Regarding Morocco, Tunisia, Algeria, and Egypt, studies have often addressed them during the investigation of the Middle East and North Africa (MENA) region. These investigations have concentrated on the nexus among GDP, energy use, and CO2 emissions as a gross term and can be categorized into three main groups: the first explores the nexus of economic growth–energy consumption; the second examines the nexus of economic growth–carbon dioxide emissions; however, the third, focuses on the nexus between CO2 emissions, economic development, and the use of oil. A summary of the selected empirical studies is presented in Table 1.

2.1. CO2 Emissions and GDP Nexus

Narayan and Narayan [22] used samples from 43 developing nations (including Morocco, Algeria, and Egypt) to examine the EKC hypothesis. They found that CO2 emissions had decreased significantly as the incomes of the countries concerned increased. Using data from three African countries (Senegal, Ghana, and Morocco) over the period 1971–2007, Adom et al. [23] suggest that the emissions of carbon dioxide will be a major constraint on Morocco’s economic development. Chaabouni and Saidi [24] studied the case of 51 nations during the period 1995–2013. Their findings show that economic growth impacts CO2 emissions positively and significantly, and that there is a bidirectional causality between them for the case of Morocco, Tunisia, Algeria, and Egypt. However, other studies have reported a neutral effect between carbon dioxide emissions and GDP. For instance, Gorus and Aydin [25] found that there is no causal nexus between income growth and CO2 emissions in eight MENA nations (including Algeria, Egypt, and Tunisia).
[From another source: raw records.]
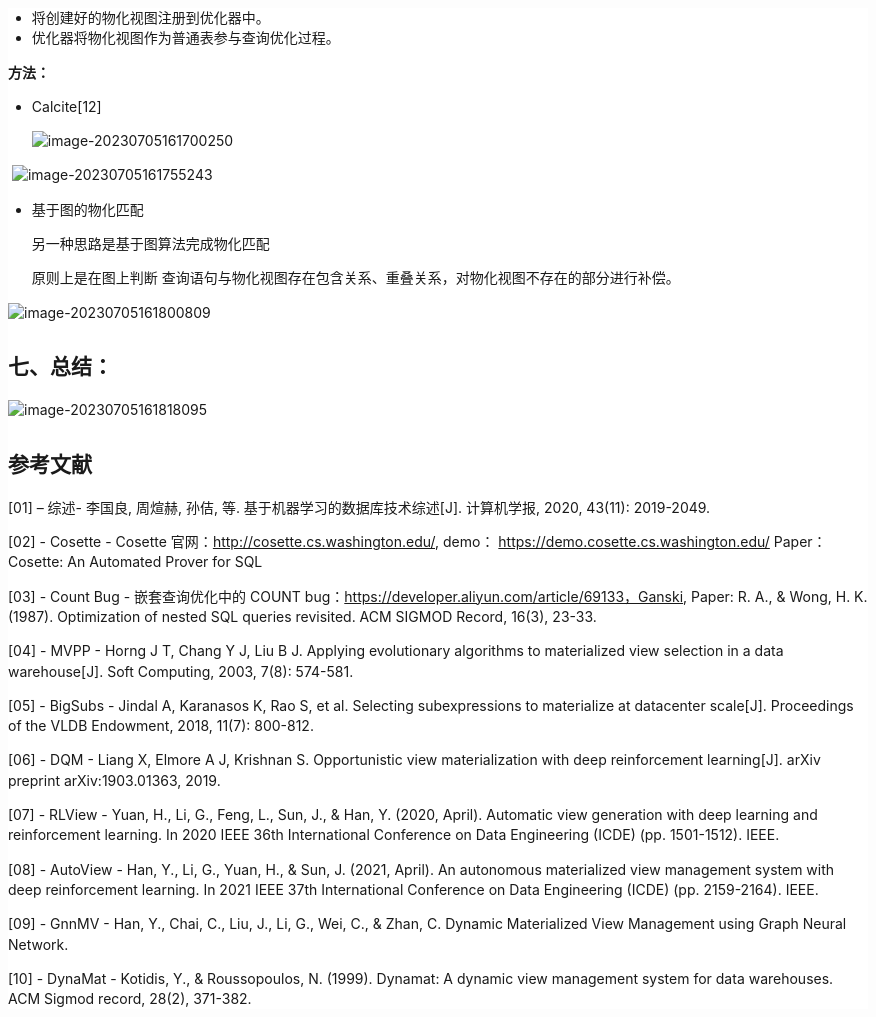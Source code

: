* 将创建好的物化视图注册到优化器中。
*  优化器将物化视图作为普通表参与查询优化过程。

**方法：**

* Calcite[12]

  ![image-20230705161700250](2023-05-06-%E9%80%9A%E8%BF%87%E7%89%A9%E5%8C%96%E8%A7%86%E5%9B%BE%E8%BF%9B%E8%A1%8C%E6%9F%A5%E8%AF%A2%E4%BC%98%E5%8C%96/image-20230705161700250.png)

​			![image-20230705161755243](2023-05-06-%E9%80%9A%E8%BF%87%E7%89%A9%E5%8C%96%E8%A7%86%E5%9B%BE%E8%BF%9B%E8%A1%8C%E6%9F%A5%E8%AF%A2%E4%BC%98%E5%8C%96/image-20230705161755243.png)

* 基于图的物化匹配

  另一种思路是基于图算法完成物化匹配

  原则上是在图上判断 查询语句与物化视图存在包含关系、重叠关系，对物化视图不存在的部分进行补偿。

![image-20230705161800809](2023-05-06-%E9%80%9A%E8%BF%87%E7%89%A9%E5%8C%96%E8%A7%86%E5%9B%BE%E8%BF%9B%E8%A1%8C%E6%9F%A5%E8%AF%A2%E4%BC%98%E5%8C%96/image-20230705161800809.png)

## 七、总结：

![image-20230705161818095](2023-05-06-%E9%80%9A%E8%BF%87%E7%89%A9%E5%8C%96%E8%A7%86%E5%9B%BE%E8%BF%9B%E8%A1%8C%E6%9F%A5%E8%AF%A2%E4%BC%98%E5%8C%96/image-20230705161818095.png)

## 参考文献

[01] – 综述- 李国良, 周煊赫, 孙佶, 等. 基于机器学习的数据库技术综述[J]. 计算机学报, 2020, 43(11): 2019-2049.

[02] - Cosette - Cosette 官网：http://cosette.cs.washington.edu/, demo： https://demo.cosette.cs.washington.edu/ Paper：Cosette: An Automated Prover for SQL

[03] - Count Bug - 嵌套查询优化中的 COUNT bug：https://developer.aliyun.com/article/69133，Ganski, Paper: R. A., & Wong, H. K. (1987). Optimization of nested SQL queries revisited. ACM SIGMOD Record, 16(3), 23-33.

[04] - MVPP - Horng J T, Chang Y J, Liu B J. Applying evolutionary algorithms to materialized view selection in a data warehouse[J]. Soft Computing, 2003, 7(8): 574-581.

[05] - BigSubs - Jindal A, Karanasos K, Rao S, et al. Selecting subexpressions to materialize at datacenter scale[J]. Proceedings of the VLDB Endowment, 2018, 11(7): 800-812.

[06] - DQM - Liang X, Elmore A J, Krishnan S. Opportunistic view materialization with deep reinforcement learning[J]. arXiv preprint arXiv:1903.01363, 2019.

[07] - RLView - Yuan, H., Li, G., Feng, L., Sun, J., & Han, Y. (2020, April). Automatic view generation with deep learning and reinforcement learning. In 2020 IEEE 36th International Conference on Data Engineering (ICDE) (pp. 1501-1512). IEEE.

[08] - AutoView - Han, Y., Li, G., Yuan, H., & Sun, J. (2021, April). An autonomous materialized view management system with deep reinforcement learning. In 2021 IEEE 37th International Conference on Data Engineering (ICDE) (pp. 2159-2164). IEEE.

[09] - GnnMV - Han, Y., Chai, C., Liu, J., Li, G., Wei, C., & Zhan, C. Dynamic Materialized View Management using Graph Neural Network.

[10] - DynaMat - Kotidis, Y., & Roussopoulos, N. (1999). Dynamat: A dynamic view management system for data warehouses. ACM Sigmod record, 28(2), 371-382.

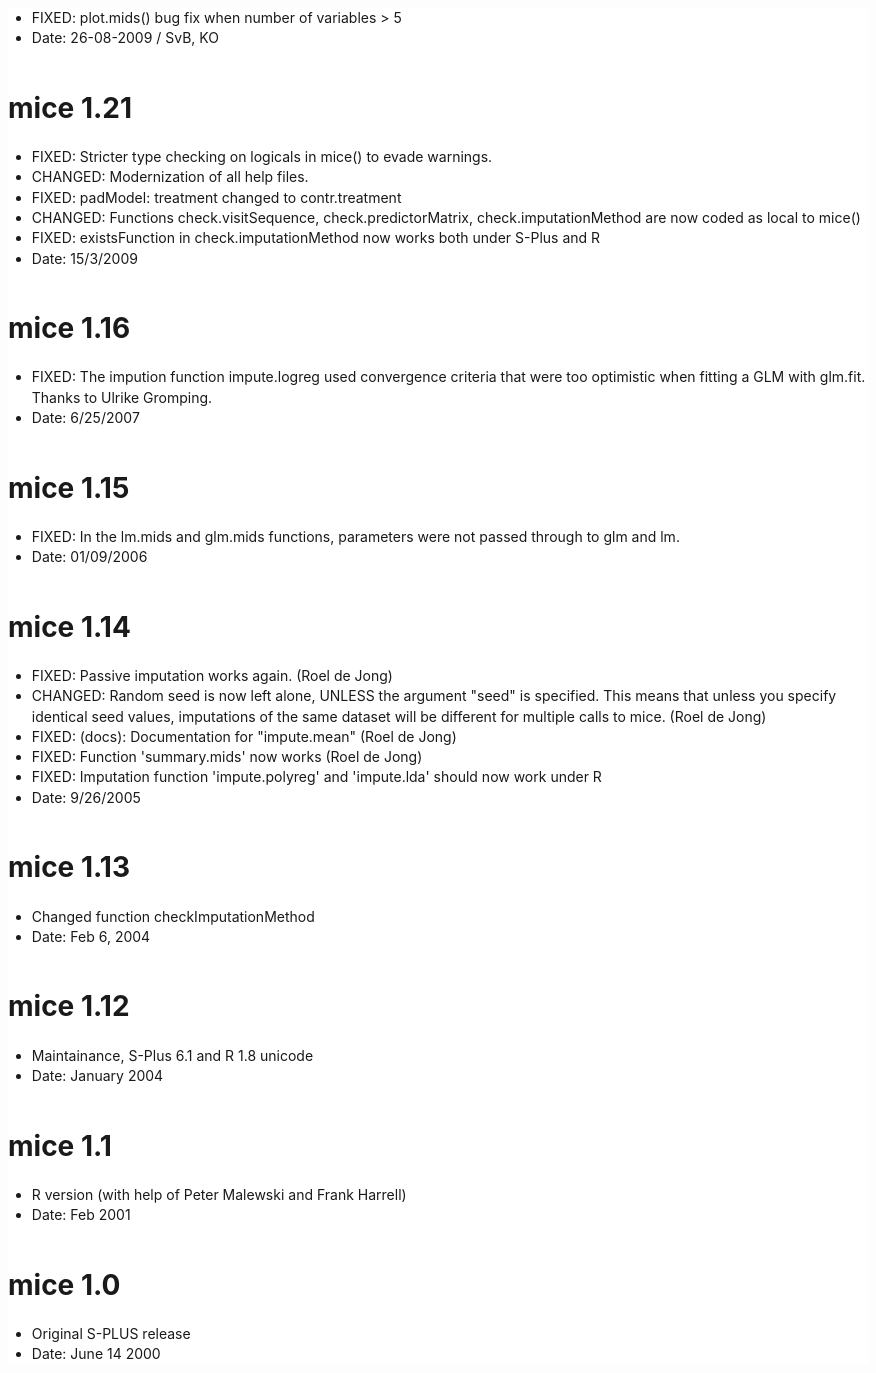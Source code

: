 * FIXED:   plot.mids() bug fix when number of variables > 5
* Date:  26-08-2009 / SvB, KO 	

# mice 1.21

* FIXED:   Stricter type checking on logicals in mice() to evade warnings.
* CHANGED: Modernization of all help files.
* FIXED:   padModel: treatment changed to contr.treatment
* CHANGED: Functions check.visitSequence, check.predictorMatrix, check.imputationMethod are now coded as local to mice()
* FIXED:   existsFunction in check.imputationMethod now works both under S-Plus and R
* Date: 15/3/2009

# mice 1.16

* FIXED: The impution function impute.logreg used convergence criteria that were too optimistic when fitting a GLM with glm.fit. Thanks to Ulrike Gromping.
* Date: 6/25/2007

# mice 1.15

* FIXED: In the lm.mids and glm.mids functions, parameters were not passed through to glm and lm.
* Date: 01/09/2006

# mice 1.14

* FIXED: Passive imputation works again. (Roel de Jong)
* CHANGED: Random seed is now left alone, UNLESS the argument "seed" is specified. This means that unless you
specify identical seed values, imputations of the same dataset will be different for multiple calls to mice. (Roel de Jong)
* FIXED:  (docs): Documentation for "impute.mean" (Roel de Jong)
* FIXED: Function 'summary.mids' now works (Roel de Jong)
* FIXED: Imputation function 'impute.polyreg' and 'impute.lda' should now work under R
* Date: 9/26/2005

# mice 1.13

* Changed function checkImputationMethod
* Date: Feb 6, 2004

# mice 1.12

* Maintainance, S-Plus 6.1 and R 1.8 unicode
* Date: January 2004

# mice 1.1

* R version (with help of Peter Malewski and Frank Harrell)
* Date: Feb 2001

# mice 1.0

* Original S-PLUS release
* Date: June 14 2000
2.2. CO2 Emissions and Energy Consumption Nexus

Al-mulali et al. [26] noted the presence of bidirectional causality between carbon dioxide emissions and energy consumption in the long and short run by analyzing 20 MENA countries, even if the significance rate of the long-run relationship between the variables varied by educational level, level of economic growth, and income. Based on data from 10 MENA countries in 1980–2009, Farhani and Shahbaz [27] found a causality running from the use of renewable and non-renewable electricity to CO2 emissions in the short run, while it is bidirectional in the long run. Another analysis conducted by Charfeddine and Kahia [28] for 24 countries in the MENA region from 1980 to 2015 revealed that renewable energy consumption has a low impact and could only marginally describe CO2 emissions.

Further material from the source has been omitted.